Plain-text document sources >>
....................

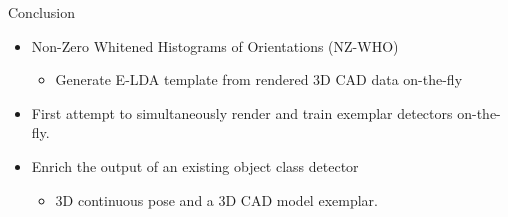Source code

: \documentclass[serif,mathserif,final]{beamer}
\newcommand{\1}{\mathbb{I}} %
\begin{document}
\begin{frame}{}
\begin{columns}[t]
    \begin{column}{0.23\linewidth}
      \begin{block}{Conclusion}
        \begin{itemize}
          \item Non-Zero Whitened Histograms of Orientations (NZ-WHO)
            \begin{itemize}
              \item Generate E-LDA template from rendered 3D CAD data {\color{red} on-the-fly}
            \end{itemize}
          \item First attempt to simultaneously render and train exemplar detectors on-the-fly.
          \item Enrich the output of an existing object class detector
            \begin{itemize}
              \item 3D continuous pose and a 3D CAD model exemplar.
            \end{itemize}
        \end{itemize}
      \end{block}


    \end{column}%
  \end{columns}






\end{frame}
\end{document}
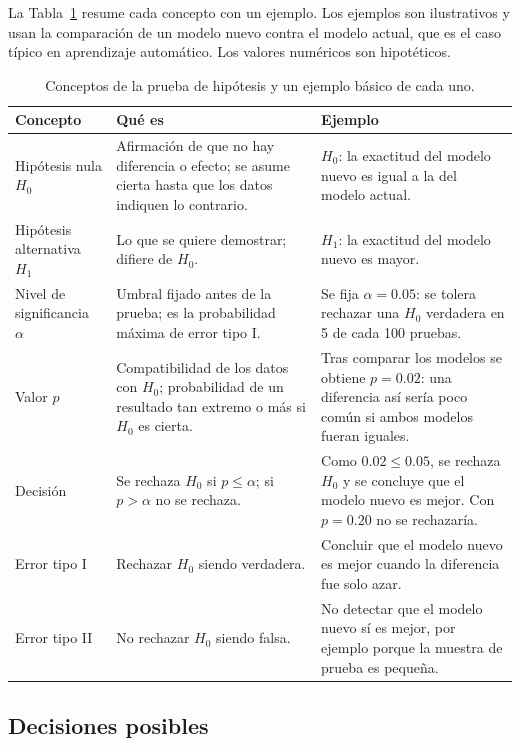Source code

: \documentclass[11pt,letterpaper]{article}
\begin{document}
La Tabla~\ref{tab:conceptos} resume cada concepto con un ejemplo. Los ejemplos son ilustrativos y usan la comparación de un modelo nuevo contra el modelo actual, que es el caso típico en aprendizaje automático. Los valores numéricos son hipotéticos.

\begin{table}[htbp]
\centering
\caption{Conceptos de la prueba de hipótesis y un ejemplo básico de cada uno.}
\label{tab:conceptos}
\small
\renewcommand{\arraystretch}{1.4}
\begin{tabular}{p{2.8cm}p{5.2cm}p{7.2cm}}
\hline
\textbf{Concepto} & \textbf{Qué es} & \textbf{Ejemplo} \\
\hline
Hipótesis nula $H_0$ & Afirmación de que no hay diferencia o efecto; se asume cierta hasta que los datos indiquen lo contrario. & $H_0$: la exactitud del modelo nuevo es igual a la del modelo actual. \\
Hipótesis alternativa $H_1$ & Lo que se quiere demostrar; difiere de $H_0$. & $H_1$: la exactitud del modelo nuevo es mayor. \\
Nivel de significancia $\alpha$ & Umbral fijado antes de la prueba; es la probabilidad máxima de error tipo I. & Se fija $\alpha = 0.05$: se tolera rechazar una $H_0$ verdadera en 5 de cada 100 pruebas. \\
Valor $p$ & Compatibilidad de los datos con $H_0$; probabilidad de un resultado tan extremo o más si $H_0$ es cierta. & Tras comparar los modelos se obtiene $p = 0.02$: una diferencia así sería poco común si ambos modelos fueran iguales. \\
Decisión & Se rechaza $H_0$ si $p \le \alpha$; si $p > \alpha$ no se rechaza. & Como $0.02 \le 0.05$, se rechaza $H_0$ y se concluye que el modelo nuevo es mejor. Con $p = 0.20$ no se rechazaría. \\
Error tipo I & Rechazar $H_0$ siendo verdadera. & Concluir que el modelo nuevo es mejor cuando la diferencia fue solo azar. \\
Error tipo II & No rechazar $H_0$ siendo falsa. & No detectar que el modelo nuevo sí es mejor, por ejemplo porque la muestra de prueba es pequeña. \\
\hline
\end{tabular}
\end{table}

\subsection{Decisiones posibles}
\end{document}
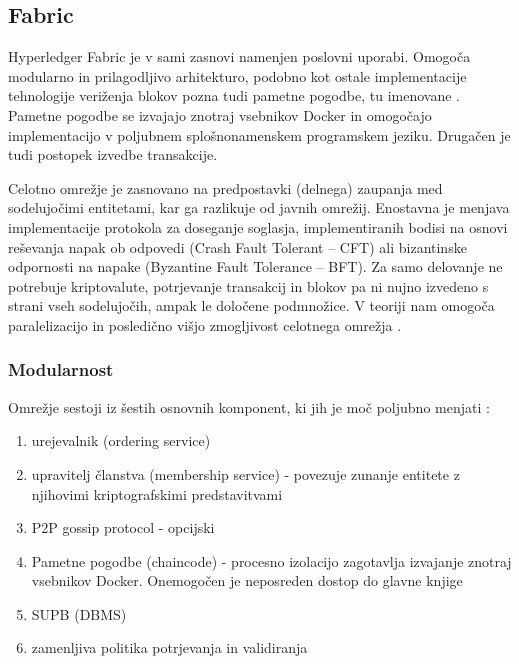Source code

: \documentclass[a4paper, 12pt]{book}
\begin{document}
\subsection{Fabric}
Hyperledger Fabric je v sami zasnovi namenjen poslovni uporabi.
Omogoča modularno in prilagodljivo arhitekturo, podobno kot ostale implementacije tehnologije veriženja blokov pozna tudi pametne pogodbe, tu imenovane .
Pametne pogodbe se izvajajo znotraj vsebnikov Docker in omogočajo implementacijo v poljubnem splošnonamenskem programskem jeziku.
Drugačen je tudi postopek izvedbe transakcije.

Celotno omrežje je zasnovano na predpostavki (delnega) zaupanja med sodelujočimi entitetami, kar ga razlikuje od javnih omrežij.
Enostavna je menjava implementacije protokola za doseganje soglasja, implementiranih bodisi na osnovi reševanja napak ob odpovedi (Crash Fault Tolerant -- CFT) ali bizantinske odpornosti na napake (Byzantine Fault Tolerance -- BFT).
Za samo delovanje ne potrebuje kriptovalute, potrjevanje transakcij in blokov pa ni nujno izvedeno s strani vseh sodelujočih, ampak le določene podmnožice.
V teoriji nam omogoča paralelizacijo in posledično višjo zmogljivost celotnega omrežja \cite{hyperledgerDocs}.

\subsubsection{Modularnost}
Omrežje sestoji iz šestih osnovnih komponent, ki jih je moč poljubno menjati \cite{hyperledgerDocs}:
\begin{enumerate}
	\item urejevalnik (ordering service)
	\item upravitelj članstva (membership service) - povezuje zunanje entitete z njihovimi kriptografskimi predstavitvami
	\item P2P gossip protocol - opcijski
	\item Pametne pogodbe (chaincode) - procesno izolacijo zagotavlja izvajanje znotraj vsebnikov Docker. 
	Onemogočen je neposreden dostop do glavne knjige
	\item SUPB (DBMS)
	\item zamenljiva politika potrjevanja in validiranja
\end{enumerate}
\end{document}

....................

What you need to do >> Verbatim copy, pictures excluded: output the lines from the first line of the records above through the line containing "Hipótesis nula $H_0$".

Exercise solution >>
Source code

: \documentclass[serif,mathserif,final]{beamer}
\newcommand{\1}{\mathbb{I}} %
\begin{document}
\begin{frame}{}
\begin{columns}[t]
    \begin{column}{0.23\linewidth}
      \begin{block}{Conclusion}
        \begin{itemize}
          \item Non-Zero Whitened Histograms of Orientations (NZ-WHO)
            \begin{itemize}
              \item Generate E-LDA template from rendered 3D CAD data {\color{red} on-the-fly}
            \end{itemize}
          \item First attempt to simultaneously render and train exemplar detectors on-the-fly.
          \item Enrich the output of an existing object class detector
            \begin{itemize}
              \item 3D continuous pose and a 3D CAD model exemplar.
            \end{itemize}
        \end{itemize}
      \end{block}


    \end{column}%
  \end{columns}






\end{frame}
\end{document}
Source code

: \documentclass[11pt,letterpaper]{article}
\begin{document}
La Tabla~\ref{tab:conceptos} resume cada concepto con un ejemplo. Los ejemplos son ilustrativos y usan la comparación de un modelo nuevo contra el modelo actual, que es el caso típico en aprendizaje automático. Los valores numéricos son hipotéticos.

\begin{table}[htbp]
\centering
\caption{Conceptos de la prueba de hipótesis y un ejemplo básico de cada uno.}
\label{tab:conceptos}
\small
\renewcommand{\arraystretch}{1.4}
\begin{tabular}{p{2.8cm}p{5.2cm}p{7.2cm}}
\hline
\textbf{Concepto} & \textbf{Qué es} & \textbf{Ejemplo} \\
\hline
Hipótesis nula $H_0$ & Afirmación de que no hay diferencia o efecto; se asume cierta hasta que los datos indiquen lo contrario. & $H_0$: la exactitud del modelo nuevo es igual a la del modelo actual. \\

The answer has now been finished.